Bites look deep and solid. Way beyond a GSD at 11 months.
The dog is clearly highly driven. How would you describe his behavior socially? If he was in a fenced in yard, would he natural bite a stranger that came onto the property without being introduced? He doesn't appear to be overly defensive at all. Is he manageable/neutral to strangers out in public, or do you have to be concerned about him biting strangers? I like him. I'd be interested in hearing any criticisms of him, not that I see any.


----------



## Bob Scott (Mar 30, 2006)

Nice dog! Nice work!


----------



## David Winners (Apr 4, 2012)

Thank you for sharing Martine. I enjoy your videos, training and dogs.


----------



## andreas broqvist (Jun 2, 2009)

Nice looking dog and nice work. 
Will you be competing with him now and not Fun?


----------



## Daniel Lybbert (Nov 23, 2010)

why do they bite eyes in on the right leg and eyes out on the left? why not eyes out always?


----------



## Joby Becker (Dec 13, 2009)

Daniel Lybbert said:


> why do they bite eyes in on the right leg and eyes out on the left? why not eyes out always?

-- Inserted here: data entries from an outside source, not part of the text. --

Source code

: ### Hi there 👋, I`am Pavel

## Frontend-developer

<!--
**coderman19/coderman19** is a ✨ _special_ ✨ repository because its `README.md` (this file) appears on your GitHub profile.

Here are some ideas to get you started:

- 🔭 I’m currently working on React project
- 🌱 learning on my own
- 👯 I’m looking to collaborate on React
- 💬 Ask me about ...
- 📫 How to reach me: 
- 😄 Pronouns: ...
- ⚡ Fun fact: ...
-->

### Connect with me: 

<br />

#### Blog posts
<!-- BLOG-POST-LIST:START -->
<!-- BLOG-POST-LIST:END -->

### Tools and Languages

all videos I watched of the dogs, the dogs heads turn right on leg bites...

atim
fils
fun
kuno

and others

interested in answer as well...


----------



## Kevin Cyr (Dec 28, 2012)

Martine Loots said:


> Our youngest boy, 11mths old here. A close line breeding that worked out exceptionally. All the good qualities united in one dog. The perfect stud!
> 
> Enjoy
> 
> http://www.youtube.com/watch?v=Kq3zDMJa1wY&feature=youtu.be


Super nice training. The amount of help and understanding what you train for and how (Program) it is to be done is evident in your videos of dogs from all ages. Very refreshing to see 3 to 4 people assisting on one dog. Dedication and Passion for what you do!


----------



## Dave Martin (Aug 11, 2010)

Excellent training and great dog.

Thanks a lot for posting this, Martine


----------



## Jay Quinn (Apr 1, 2012)

nice dog for sure, thankyou for sharing, Martine!

as far as the head turning goes, i can only guess that it is the dog's preference to turn their head to one side over the other...


----------



## Joby Becker (Dec 13, 2009)

Jay Quinn said:


> nice dog for sure, thankyou for sharing, Martine!
> 
> as far as the head turning goes, i can only guess that it is the dog's preference to turn their head to one side over the other...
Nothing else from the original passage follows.